▶ Task requirements: Count the lines holding the string "pręta" in the records, and give only the count.

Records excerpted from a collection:
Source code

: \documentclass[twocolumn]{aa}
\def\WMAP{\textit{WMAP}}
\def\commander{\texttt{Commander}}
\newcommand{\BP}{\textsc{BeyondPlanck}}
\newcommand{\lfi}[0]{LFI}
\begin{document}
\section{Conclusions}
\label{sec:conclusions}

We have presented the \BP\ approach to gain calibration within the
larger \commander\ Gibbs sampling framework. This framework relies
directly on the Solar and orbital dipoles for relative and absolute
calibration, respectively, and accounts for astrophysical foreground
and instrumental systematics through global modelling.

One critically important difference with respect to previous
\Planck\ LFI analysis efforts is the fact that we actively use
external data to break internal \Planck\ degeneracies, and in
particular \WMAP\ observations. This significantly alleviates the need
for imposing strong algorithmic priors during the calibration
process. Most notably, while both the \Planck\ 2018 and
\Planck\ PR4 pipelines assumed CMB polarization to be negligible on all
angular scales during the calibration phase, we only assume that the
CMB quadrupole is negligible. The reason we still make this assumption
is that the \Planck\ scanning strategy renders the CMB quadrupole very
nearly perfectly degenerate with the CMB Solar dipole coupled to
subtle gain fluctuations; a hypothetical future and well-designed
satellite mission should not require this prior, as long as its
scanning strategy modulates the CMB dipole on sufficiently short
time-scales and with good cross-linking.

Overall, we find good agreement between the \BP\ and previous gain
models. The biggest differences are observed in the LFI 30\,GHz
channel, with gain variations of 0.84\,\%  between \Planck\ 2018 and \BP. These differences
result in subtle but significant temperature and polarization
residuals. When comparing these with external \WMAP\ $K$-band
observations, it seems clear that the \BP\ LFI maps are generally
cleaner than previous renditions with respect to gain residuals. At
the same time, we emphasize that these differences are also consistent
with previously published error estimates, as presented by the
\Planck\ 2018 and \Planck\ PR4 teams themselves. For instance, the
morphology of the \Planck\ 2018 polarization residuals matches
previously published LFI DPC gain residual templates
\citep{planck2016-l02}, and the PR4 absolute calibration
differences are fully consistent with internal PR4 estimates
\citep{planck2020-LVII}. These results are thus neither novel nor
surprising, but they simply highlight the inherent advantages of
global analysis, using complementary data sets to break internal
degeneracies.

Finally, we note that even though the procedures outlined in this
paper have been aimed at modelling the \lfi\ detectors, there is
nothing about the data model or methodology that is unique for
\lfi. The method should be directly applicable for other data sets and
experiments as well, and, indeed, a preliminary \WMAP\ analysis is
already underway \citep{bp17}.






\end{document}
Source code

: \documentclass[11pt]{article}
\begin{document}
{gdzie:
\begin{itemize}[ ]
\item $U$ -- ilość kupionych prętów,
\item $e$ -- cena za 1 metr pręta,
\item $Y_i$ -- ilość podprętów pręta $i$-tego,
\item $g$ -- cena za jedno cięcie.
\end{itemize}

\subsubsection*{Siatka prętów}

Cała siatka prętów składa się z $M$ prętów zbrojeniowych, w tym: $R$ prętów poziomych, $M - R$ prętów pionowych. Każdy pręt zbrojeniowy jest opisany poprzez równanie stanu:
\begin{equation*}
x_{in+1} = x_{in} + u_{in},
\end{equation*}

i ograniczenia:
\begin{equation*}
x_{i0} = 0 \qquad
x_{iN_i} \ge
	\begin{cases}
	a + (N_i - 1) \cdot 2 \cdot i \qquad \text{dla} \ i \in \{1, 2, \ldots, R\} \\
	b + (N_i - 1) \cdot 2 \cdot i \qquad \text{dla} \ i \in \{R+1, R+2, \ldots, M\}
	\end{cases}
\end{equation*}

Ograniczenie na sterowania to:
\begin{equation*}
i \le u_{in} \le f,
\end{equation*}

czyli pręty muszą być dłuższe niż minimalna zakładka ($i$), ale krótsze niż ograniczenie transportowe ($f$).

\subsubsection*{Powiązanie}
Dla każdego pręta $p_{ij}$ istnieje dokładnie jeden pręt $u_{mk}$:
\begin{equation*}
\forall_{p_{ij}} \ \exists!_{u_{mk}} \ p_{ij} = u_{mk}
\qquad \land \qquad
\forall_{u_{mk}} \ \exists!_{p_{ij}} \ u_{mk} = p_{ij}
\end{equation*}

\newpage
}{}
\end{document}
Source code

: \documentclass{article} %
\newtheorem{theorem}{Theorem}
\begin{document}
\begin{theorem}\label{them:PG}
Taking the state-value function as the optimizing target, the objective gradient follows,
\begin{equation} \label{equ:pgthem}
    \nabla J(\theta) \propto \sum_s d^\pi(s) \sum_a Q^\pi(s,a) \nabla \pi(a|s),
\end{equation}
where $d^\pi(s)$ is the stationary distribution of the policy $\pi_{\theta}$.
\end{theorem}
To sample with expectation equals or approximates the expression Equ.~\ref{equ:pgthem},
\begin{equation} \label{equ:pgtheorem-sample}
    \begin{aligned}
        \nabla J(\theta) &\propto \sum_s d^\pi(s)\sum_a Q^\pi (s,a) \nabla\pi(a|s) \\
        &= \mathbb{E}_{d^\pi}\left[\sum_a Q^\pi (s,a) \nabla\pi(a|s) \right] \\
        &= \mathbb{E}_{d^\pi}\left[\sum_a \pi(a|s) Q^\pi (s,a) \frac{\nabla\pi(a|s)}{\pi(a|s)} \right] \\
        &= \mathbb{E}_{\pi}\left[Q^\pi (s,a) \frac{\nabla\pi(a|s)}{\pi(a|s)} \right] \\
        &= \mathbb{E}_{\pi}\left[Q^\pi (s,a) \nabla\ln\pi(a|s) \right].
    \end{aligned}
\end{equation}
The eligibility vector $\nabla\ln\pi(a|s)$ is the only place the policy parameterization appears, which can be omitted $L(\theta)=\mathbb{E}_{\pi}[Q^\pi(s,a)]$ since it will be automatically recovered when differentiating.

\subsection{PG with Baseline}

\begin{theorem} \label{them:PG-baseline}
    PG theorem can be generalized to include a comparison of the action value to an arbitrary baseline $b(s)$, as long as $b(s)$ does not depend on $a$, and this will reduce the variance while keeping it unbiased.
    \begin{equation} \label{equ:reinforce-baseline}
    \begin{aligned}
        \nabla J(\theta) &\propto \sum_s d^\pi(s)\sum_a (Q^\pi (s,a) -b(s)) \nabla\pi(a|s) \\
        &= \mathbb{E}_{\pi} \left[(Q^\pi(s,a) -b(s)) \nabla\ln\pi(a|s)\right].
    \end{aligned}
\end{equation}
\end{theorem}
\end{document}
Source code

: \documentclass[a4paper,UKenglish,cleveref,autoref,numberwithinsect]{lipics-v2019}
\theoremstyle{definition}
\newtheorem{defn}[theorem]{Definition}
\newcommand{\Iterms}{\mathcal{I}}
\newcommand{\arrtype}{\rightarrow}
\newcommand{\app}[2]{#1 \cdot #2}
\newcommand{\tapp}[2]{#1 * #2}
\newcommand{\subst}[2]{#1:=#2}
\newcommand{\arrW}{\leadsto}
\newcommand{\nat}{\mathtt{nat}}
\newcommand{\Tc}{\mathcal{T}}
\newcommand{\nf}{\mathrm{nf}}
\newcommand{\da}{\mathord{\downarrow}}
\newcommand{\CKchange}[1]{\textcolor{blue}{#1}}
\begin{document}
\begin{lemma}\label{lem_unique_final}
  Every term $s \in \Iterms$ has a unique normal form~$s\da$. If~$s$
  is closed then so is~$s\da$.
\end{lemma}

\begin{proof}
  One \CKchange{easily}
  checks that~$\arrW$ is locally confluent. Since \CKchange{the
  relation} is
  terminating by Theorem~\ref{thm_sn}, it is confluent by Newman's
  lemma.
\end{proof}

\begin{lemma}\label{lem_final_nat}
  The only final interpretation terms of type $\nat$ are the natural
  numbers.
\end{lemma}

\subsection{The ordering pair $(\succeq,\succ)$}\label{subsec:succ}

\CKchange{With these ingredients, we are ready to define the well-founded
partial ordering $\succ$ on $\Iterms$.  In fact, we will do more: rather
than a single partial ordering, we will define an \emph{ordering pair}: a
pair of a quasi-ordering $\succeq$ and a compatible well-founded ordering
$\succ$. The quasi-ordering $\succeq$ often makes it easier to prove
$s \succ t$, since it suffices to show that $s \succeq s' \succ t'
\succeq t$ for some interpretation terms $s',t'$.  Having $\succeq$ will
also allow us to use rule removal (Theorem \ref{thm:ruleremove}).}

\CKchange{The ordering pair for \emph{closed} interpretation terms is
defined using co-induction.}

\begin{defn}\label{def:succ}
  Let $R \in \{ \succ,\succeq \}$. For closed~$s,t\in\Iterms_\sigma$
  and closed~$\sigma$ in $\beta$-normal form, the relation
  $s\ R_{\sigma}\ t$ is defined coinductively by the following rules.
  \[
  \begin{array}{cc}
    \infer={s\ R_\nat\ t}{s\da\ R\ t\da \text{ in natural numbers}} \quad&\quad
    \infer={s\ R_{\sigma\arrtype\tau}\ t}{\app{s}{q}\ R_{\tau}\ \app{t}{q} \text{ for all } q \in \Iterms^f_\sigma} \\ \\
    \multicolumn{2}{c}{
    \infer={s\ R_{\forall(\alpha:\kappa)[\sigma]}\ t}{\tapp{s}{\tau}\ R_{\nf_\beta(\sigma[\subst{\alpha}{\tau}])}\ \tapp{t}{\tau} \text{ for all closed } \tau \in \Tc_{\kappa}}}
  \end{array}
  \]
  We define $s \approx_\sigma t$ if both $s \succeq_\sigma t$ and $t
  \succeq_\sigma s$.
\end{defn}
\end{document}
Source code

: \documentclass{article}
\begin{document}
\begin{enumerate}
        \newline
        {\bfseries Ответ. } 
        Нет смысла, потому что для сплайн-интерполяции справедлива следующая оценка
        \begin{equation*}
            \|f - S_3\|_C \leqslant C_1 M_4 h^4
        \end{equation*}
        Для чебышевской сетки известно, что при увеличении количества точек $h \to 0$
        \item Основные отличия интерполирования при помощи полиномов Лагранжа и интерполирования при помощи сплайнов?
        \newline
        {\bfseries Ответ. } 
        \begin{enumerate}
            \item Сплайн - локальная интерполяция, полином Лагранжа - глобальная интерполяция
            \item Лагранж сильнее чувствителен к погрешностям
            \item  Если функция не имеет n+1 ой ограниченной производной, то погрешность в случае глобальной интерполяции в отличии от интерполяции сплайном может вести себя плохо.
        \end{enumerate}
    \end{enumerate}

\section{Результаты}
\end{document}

▶ Task response: 3